Halep: The results don’t matter any more

Novak Djokovic and Rafael Nadal pose for photos after Australian Open final

Simona Halep reached the final of last year’s Australian Open, but the top seed says she does not feel any pressure this year.

World number one Simona Halep insisted “the results don’t matter any more”, but nevertheless expressed delight after beating Kaia Kanepi in round one of the Australian Open.

Having brought her 2018 season to a premature end due to a back injury, Halep demonstrated admirable grit and determination in coming from a set and a break down against Kanepi.

The Estonian had beaten Halep in the opening round of last year’s US Open, but paid the price for 62 unforced errors on this occasion as the top seed triumphed 6-7 (2-7) 6-4 6-2 on Margaret Court Arena.

“It was a great match.
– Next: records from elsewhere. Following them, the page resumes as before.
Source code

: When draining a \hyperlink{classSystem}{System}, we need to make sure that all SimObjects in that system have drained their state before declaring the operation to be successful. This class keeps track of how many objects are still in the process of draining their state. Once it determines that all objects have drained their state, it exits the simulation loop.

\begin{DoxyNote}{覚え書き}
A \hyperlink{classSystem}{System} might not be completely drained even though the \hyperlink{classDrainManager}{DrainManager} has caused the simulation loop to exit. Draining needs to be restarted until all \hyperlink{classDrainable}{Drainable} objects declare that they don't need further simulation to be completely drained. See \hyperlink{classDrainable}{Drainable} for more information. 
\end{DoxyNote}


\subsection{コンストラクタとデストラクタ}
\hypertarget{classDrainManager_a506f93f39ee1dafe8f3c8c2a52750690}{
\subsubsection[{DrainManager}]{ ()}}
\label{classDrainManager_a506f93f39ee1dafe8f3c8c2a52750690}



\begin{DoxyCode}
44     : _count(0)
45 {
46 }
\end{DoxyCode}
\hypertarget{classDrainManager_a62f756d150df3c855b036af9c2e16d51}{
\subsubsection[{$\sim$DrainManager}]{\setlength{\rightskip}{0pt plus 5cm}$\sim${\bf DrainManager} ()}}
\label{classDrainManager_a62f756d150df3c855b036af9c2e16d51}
I think both of us played really well for first round,” said Halep in a news conference following her win. “It was a tough draw, but I’m really happy with the victory.

“For sure, it’s really important for me, coming not very confident into this tournament. Since Cincinnati, I didn’t win a match. It’s a nice start, a nice day for me.

“I didn’t give up, which was really important. I think that’s why I could win the match.”

 

After reaching the top of the world rankings and finally breaking her grand slam duck at the 2018 French Open prior to her injury lay-off, Halep is apparently keen to prioritise enjoyment in Melbourne.

“After these results that I’ve done, I see things differently,” she added.

“I’m trying just to enjoy more and to be happy on court … nothing else. The results don’t matter any more. I just want to improve in myself and also in my game.”

Halep is playing her first slam since splitting with long-term coach Darren Cahill, but revealed she had linked up with the Australian in Melbourne.

“It’s weird and tough [without Cahill], but he’s around,” she explained. “He gave me some advice. He came on court with me for some practices. I really thank him for being so close. We are great friends. Even if we are not coach [and] player, we are friends.

“I still felt that he’s my coach when he came on court. I didn’t feel any difference. He was very open, gave me advice. It’s great to have him around. Also it’s tough that he’s not in my team any more.

“I don’t know what I’m going to do. For sure, I need a coach, because at this level you cannot do it alone. I’m just chilling for the moment, and we will see after this tournament.”